What Is on the Breakfast Menu
Knowing the cutoff time is useful. Knowing what you can order before it hits is even better. The current McDonald’s breakfast menu includes:
- Egg McMuffin (English muffin, egg, Canadian bacon, American cheese)
- Sausage McMuffin with Egg
- McGriddles (sausage, egg, or bacon versions)
- Hotcakes and Sausage
- Breakfast Burritos
- Hash Browns
- Fruit and Maple Oatmeal
- McCafé beverages including coffee, lattes, and cappuccinos
Biscuit sandwiches are available in regions where they are part of the local menu. Bagel sandwiches, once a staple, have been phased out at many locations. Menu availability varies by region, so the app is again the most reliable way to confirm what your local store is serving.
Tips for Not Missing McDonald’s Breakfast
A few habits that make the early window easier to hit consistently:
Order on the app before you leave. Mobile orders at McDonald’s are time-stamped, and if you place your order before the cutoff, you are generally protected even if the actual pickup runs a minute or two past 10:30.
Know your weekday versus weekend schedule. The extra 30 minutes on Saturday and Sunday is genuinely useful. If you are a weekend-only McDonald’s breakfast person, you have a slightly longer window to work with.
Arrive ten minutes before cutoff, not one. Showing up at 10:29 AM technically gets you in under the wire, but the kitchen may already be winding down certain items. Arriving by 10:20 gives you a clean transaction with no pressure.
Check hours for unfamiliar locations. Airport McDonald’s locations, rest stop locations, and stores inside shopping centers often have different hours from standalone restaurants. Always confirm before assuming.
Key Takeaways
- What time does McDonald’s stop serving breakfast at most US locations is 10:30 AM on weekdays and 11:00 AM on weekends.
- Breakfast typically starts at 5:00 AM, giving customers a five to six hour morning window.
- The cutoff is strict. There is no grace period. At 10:30 AM, the kitchen switches to the lunch menu immediately.
- All-day breakfast ended in March 2020 and has not returned to most locations as of 2026. The kitchen’s operational setup does not support running both menus simultaneously.
- Because McDonald’s operates through a franchise model, individual locations may vary slightly. Always confirm your specific store’s hours using the McDonald’s app, website, or a direct call.

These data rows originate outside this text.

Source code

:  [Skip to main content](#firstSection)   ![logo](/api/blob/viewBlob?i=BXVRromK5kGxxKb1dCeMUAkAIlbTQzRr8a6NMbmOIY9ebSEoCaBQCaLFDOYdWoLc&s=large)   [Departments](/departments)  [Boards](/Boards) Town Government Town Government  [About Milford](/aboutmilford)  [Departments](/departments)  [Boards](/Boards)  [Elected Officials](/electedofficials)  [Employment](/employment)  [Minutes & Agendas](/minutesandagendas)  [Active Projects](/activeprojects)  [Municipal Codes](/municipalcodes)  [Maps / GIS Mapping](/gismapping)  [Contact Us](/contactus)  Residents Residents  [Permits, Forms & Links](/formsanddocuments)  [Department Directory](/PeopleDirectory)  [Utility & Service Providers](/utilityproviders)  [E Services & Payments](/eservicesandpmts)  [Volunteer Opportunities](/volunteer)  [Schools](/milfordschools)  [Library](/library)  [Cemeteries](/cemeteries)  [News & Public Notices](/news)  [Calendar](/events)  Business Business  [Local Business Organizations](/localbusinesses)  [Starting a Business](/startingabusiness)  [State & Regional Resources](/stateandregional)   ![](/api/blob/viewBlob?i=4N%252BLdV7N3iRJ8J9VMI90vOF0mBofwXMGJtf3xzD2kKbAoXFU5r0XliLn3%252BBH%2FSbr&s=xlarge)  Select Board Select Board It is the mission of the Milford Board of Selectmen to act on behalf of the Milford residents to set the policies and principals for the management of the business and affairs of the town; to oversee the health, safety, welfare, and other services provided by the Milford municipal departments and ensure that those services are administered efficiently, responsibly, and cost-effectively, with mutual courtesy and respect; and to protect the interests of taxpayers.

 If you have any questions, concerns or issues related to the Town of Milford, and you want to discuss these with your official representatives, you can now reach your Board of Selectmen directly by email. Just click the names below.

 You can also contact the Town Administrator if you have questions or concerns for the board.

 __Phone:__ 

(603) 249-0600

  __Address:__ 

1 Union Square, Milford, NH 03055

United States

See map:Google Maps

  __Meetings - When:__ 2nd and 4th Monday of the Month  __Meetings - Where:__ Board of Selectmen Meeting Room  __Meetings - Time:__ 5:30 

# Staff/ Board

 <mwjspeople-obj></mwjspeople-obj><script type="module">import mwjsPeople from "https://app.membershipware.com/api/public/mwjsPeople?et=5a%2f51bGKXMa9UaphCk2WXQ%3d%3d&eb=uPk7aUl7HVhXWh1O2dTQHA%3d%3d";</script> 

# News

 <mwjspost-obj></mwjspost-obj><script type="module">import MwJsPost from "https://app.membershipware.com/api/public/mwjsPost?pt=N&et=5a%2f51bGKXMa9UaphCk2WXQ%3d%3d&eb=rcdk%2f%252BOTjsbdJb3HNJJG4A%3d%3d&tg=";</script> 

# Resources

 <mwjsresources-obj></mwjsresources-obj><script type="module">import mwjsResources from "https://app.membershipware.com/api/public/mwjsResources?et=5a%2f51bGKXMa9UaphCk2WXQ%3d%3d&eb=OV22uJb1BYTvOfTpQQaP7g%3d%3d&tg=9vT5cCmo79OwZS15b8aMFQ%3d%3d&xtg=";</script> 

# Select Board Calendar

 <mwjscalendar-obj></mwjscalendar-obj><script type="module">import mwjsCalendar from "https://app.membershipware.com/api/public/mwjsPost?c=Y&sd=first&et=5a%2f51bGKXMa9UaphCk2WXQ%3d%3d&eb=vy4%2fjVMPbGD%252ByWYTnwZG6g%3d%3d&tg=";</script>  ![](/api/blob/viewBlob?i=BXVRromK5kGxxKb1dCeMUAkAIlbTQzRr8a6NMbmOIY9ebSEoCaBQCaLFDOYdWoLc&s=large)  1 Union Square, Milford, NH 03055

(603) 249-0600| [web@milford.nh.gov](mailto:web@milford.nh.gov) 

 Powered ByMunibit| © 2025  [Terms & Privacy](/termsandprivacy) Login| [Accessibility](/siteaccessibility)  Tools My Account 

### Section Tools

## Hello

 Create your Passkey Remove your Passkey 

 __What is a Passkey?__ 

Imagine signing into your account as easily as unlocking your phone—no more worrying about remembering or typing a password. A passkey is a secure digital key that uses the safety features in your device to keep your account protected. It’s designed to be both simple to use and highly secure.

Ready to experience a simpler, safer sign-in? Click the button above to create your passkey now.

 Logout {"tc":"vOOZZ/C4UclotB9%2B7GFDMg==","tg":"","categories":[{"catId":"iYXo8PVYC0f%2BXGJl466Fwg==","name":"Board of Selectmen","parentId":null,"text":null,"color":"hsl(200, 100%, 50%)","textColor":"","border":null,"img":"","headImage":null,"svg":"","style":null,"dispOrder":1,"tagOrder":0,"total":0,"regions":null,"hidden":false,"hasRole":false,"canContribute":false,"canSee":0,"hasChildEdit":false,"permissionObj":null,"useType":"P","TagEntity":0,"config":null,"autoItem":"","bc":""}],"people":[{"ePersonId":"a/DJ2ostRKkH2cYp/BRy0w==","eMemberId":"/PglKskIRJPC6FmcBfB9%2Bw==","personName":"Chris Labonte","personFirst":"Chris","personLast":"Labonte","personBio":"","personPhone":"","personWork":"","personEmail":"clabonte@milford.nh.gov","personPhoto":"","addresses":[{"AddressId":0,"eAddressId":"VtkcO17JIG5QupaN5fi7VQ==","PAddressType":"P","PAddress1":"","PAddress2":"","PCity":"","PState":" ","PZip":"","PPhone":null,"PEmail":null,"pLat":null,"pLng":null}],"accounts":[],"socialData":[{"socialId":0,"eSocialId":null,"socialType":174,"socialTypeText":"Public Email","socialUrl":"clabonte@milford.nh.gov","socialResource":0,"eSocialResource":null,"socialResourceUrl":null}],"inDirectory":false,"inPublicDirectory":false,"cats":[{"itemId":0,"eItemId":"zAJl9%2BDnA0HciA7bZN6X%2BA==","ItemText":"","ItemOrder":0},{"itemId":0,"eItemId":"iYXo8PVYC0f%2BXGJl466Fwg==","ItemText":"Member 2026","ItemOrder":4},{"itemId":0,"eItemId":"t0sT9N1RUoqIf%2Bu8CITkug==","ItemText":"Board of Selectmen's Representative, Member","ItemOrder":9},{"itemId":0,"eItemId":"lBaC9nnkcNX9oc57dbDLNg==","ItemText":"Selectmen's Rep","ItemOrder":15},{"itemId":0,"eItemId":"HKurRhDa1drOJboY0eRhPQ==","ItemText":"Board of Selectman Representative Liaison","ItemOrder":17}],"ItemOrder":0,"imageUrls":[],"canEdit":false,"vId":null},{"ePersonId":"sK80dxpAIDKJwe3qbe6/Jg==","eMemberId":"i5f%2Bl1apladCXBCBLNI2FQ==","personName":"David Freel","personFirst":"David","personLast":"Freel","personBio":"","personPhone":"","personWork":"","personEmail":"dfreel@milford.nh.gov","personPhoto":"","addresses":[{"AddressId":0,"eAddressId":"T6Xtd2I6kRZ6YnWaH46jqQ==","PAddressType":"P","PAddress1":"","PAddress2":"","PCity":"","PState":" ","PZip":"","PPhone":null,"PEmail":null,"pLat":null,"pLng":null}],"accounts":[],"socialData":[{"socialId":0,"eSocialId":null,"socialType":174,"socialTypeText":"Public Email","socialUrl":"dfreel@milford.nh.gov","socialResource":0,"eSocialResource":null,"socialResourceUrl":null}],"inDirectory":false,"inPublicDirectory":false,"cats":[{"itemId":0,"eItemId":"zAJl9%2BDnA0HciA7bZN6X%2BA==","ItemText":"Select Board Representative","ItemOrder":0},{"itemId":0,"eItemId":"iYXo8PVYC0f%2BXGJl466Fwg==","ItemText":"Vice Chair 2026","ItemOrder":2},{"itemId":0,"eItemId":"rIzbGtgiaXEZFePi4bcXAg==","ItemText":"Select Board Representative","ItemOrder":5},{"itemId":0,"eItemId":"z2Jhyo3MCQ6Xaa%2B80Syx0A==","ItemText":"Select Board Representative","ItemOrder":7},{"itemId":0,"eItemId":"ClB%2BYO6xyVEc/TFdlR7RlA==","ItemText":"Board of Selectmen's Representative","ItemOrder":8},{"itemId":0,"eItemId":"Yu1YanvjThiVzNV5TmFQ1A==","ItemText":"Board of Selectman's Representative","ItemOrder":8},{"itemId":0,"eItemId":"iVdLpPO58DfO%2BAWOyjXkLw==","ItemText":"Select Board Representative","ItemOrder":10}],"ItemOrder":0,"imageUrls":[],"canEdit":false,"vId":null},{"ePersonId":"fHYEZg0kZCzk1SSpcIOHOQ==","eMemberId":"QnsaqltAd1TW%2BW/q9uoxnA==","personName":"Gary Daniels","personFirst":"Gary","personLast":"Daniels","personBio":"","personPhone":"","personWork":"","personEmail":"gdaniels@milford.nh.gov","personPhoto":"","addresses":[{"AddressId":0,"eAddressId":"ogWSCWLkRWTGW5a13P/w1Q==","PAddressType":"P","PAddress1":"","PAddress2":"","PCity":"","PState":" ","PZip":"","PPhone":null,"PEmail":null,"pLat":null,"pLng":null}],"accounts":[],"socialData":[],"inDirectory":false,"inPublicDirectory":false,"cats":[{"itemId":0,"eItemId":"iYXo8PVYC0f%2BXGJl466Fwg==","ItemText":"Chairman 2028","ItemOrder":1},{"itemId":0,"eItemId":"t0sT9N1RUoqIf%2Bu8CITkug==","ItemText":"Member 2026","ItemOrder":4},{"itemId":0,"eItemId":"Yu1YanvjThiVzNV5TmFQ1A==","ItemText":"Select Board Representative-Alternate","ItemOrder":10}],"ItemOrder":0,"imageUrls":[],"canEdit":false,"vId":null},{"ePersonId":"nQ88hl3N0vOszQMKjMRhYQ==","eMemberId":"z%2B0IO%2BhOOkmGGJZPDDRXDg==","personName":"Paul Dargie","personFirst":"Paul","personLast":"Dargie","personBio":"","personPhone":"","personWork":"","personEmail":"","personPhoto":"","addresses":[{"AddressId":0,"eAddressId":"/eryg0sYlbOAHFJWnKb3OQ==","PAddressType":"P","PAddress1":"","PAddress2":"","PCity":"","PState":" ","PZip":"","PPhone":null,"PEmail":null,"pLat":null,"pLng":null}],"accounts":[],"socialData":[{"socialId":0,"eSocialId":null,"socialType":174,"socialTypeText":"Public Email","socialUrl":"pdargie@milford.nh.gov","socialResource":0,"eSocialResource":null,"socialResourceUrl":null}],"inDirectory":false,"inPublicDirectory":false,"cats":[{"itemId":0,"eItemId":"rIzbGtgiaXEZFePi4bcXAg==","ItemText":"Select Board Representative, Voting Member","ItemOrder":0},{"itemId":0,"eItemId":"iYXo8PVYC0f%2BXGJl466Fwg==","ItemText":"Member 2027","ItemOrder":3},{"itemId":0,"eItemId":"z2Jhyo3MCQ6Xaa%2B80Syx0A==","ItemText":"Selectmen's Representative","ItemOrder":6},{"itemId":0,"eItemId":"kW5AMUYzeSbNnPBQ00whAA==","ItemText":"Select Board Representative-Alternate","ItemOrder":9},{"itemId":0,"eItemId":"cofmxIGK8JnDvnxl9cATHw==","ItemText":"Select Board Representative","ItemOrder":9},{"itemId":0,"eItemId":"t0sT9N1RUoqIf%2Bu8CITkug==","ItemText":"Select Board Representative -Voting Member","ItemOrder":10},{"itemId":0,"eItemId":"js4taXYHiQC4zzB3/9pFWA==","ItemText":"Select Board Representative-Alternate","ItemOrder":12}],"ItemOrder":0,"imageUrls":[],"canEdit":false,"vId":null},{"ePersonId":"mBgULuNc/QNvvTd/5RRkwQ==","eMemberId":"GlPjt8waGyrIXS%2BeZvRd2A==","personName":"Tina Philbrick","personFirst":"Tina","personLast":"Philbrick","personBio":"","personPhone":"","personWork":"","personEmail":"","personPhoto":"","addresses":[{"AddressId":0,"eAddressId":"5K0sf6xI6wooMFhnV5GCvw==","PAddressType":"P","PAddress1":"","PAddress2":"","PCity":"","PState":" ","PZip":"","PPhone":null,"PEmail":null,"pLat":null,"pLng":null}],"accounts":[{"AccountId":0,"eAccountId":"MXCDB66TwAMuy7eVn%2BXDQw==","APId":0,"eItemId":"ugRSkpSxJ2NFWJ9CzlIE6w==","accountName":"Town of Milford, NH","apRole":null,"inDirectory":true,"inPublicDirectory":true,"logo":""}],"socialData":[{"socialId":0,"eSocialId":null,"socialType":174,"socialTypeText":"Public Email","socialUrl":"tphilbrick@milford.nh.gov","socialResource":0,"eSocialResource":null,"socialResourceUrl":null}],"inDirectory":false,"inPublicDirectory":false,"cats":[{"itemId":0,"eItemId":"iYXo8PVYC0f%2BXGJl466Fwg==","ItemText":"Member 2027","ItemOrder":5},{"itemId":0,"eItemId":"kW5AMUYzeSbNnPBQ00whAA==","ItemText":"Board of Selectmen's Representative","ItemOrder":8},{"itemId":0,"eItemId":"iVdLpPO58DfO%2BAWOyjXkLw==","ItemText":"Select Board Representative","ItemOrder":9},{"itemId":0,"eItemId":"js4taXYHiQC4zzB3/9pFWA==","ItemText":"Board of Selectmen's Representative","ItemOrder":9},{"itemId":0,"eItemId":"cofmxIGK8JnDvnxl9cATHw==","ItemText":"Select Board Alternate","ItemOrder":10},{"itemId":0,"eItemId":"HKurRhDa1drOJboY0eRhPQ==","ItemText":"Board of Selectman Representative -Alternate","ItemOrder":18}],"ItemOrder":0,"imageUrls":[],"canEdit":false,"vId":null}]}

- Some locations may continue serving Egg McMuffins slightly past the cutoff, but this is not guaranteed and varies by owner.
- Mobile ordering through the McDonald’s app is the best way to lock in a breakfast order close to the cutoff window.
- Weekend breakfast hours (11:00 AM cutoff) give you 30 extra minutes compared to weekday service.
- Airport, mall, and rest stop locations often have different schedules than standard standalone restaurants.
- When in doubt about what time does McDonald’s stop serving breakfast at a specific location, check the app or call ahead rather than assuming the standard time applies.